[PROVIDED RECORDS Boundary: Start]

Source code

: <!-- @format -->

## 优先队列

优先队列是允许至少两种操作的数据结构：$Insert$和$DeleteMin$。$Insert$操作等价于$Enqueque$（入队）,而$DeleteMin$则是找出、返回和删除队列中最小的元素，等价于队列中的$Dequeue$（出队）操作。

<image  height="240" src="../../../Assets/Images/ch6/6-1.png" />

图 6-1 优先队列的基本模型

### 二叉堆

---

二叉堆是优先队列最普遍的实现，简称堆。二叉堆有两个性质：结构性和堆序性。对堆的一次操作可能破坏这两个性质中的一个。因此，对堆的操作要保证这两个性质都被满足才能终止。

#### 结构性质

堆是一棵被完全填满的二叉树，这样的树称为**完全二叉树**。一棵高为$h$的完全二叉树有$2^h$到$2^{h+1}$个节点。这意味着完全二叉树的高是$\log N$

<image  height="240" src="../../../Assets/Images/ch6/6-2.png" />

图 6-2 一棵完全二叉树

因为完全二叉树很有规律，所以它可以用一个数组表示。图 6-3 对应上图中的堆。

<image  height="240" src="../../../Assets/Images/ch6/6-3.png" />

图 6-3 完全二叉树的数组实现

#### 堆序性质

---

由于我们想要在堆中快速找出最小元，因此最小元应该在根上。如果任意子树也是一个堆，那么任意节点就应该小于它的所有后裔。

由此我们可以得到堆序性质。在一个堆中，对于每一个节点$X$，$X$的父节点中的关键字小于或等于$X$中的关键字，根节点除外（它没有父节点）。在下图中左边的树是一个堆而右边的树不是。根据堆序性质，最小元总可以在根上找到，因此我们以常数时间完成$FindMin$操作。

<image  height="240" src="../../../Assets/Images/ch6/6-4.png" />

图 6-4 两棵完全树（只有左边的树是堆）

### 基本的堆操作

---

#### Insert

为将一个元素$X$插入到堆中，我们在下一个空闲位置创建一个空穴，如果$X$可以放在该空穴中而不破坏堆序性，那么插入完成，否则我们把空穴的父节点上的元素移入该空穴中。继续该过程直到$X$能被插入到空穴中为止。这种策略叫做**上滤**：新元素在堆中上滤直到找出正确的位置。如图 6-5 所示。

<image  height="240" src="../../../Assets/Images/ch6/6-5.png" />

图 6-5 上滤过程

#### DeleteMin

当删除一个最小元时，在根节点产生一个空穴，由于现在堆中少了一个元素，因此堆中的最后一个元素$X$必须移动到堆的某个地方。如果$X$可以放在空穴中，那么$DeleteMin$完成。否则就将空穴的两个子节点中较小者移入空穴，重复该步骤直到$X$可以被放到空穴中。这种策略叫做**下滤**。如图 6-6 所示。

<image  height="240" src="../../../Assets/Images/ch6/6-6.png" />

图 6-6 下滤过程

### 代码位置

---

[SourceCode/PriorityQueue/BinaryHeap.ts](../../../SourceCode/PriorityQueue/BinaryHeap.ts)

[PROVIDED RECORDS Boundary: End]

:: YOUR OBJECTIVE ::
Type the entries out again so that they match exactly.

:: ANSWER FOR THE TASK ::
Source code

: <!-- @format -->

## 优先队列

优先队列是允许至少两种操作的数据结构：$Insert$和$DeleteMin$。$Insert$操作等价于$Enqueque$（入队）,而$DeleteMin$则是找出、返回和删除队列中最小的元素，等价于队列中的$Dequeue$（出队）操作。

<image  height="240" src="../../../Assets/Images/ch6/6-1.png" />

图 6-1 优先队列的基本模型

### 二叉堆

---

二叉堆是优先队列最普遍的实现，简称堆。二叉堆有两个性质：结构性和堆序性。对堆的一次操作可能破坏这两个性质中的一个。因此，对堆的操作要保证这两个性质都被满足才能终止。

#### 结构性质

堆是一棵被完全填满的二叉树，这样的树称为**完全二叉树**。一棵高为$h$的完全二叉树有$2^h$到$2^{h+1}$个节点。这意味着完全二叉树的高是$\log N$

<image  height="240" src="../../../Assets/Images/ch6/6-2.png" />

图 6-2 一棵完全二叉树

因为完全二叉树很有规律，所以它可以用一个数组表示。图 6-3 对应上图中的堆。

<image  height="240" src="../../../Assets/Images/ch6/6-3.png" />

图 6-3 完全二叉树的数组实现

#### 堆序性质

---

由于我们想要在堆中快速找出最小元，因此最小元应该在根上。如果任意子树也是一个堆，那么任意节点就应该小于它的所有后裔。

由此我们可以得到堆序性质。在一个堆中，对于每一个节点$X$，$X$的父节点中的关键字小于或等于$X$中的关键字，根节点除外（它没有父节点）。在下图中左边的树是一个堆而右边的树不是。根据堆序性质，最小元总可以在根上找到，因此我们以常数时间完成$FindMin$操作。

<image  height="240" src="../../../Assets/Images/ch6/6-4.png" />

图 6-4 两棵完全树（只有左边的树是堆）

### 基本的堆操作

---

#### Insert

为将一个元素$X$插入到堆中，我们在下一个空闲位置创建一个空穴，如果$X$可以放在该空穴中而不破坏堆序性，那么插入完成，否则我们把空穴的父节点上的元素移入该空穴中。继续该过程直到$X$能被插入到空穴中为止。这种策略叫做**上滤**：新元素在堆中上滤直到找出正确的位置。如图 6-5 所示。

<image  height="240" src="../../../Assets/Images/ch6/6-5.png" />

图 6-5 上滤过程

#### DeleteMin

当删除一个最小元时，在根节点产生一个空穴，由于现在堆中少了一个元素，因此堆中的最后一个元素$X$必须移动到堆的某个地方。如果$X$可以放在空穴中，那么$DeleteMin$完成。否则就将空穴的两个子节点中较小者移入空穴，重复该步骤直到$X$可以被放到空穴中。这种策略叫做**下滤**。如图 6-6 所示。

<image  height="240" src="../../../Assets/Images/ch6/6-6.png" />

图 6-6 下滤过程

### 代码位置

---

[SourceCode/PriorityQueue/BinaryHeap.ts](../../../SourceCode/PriorityQueue/BinaryHeap.ts)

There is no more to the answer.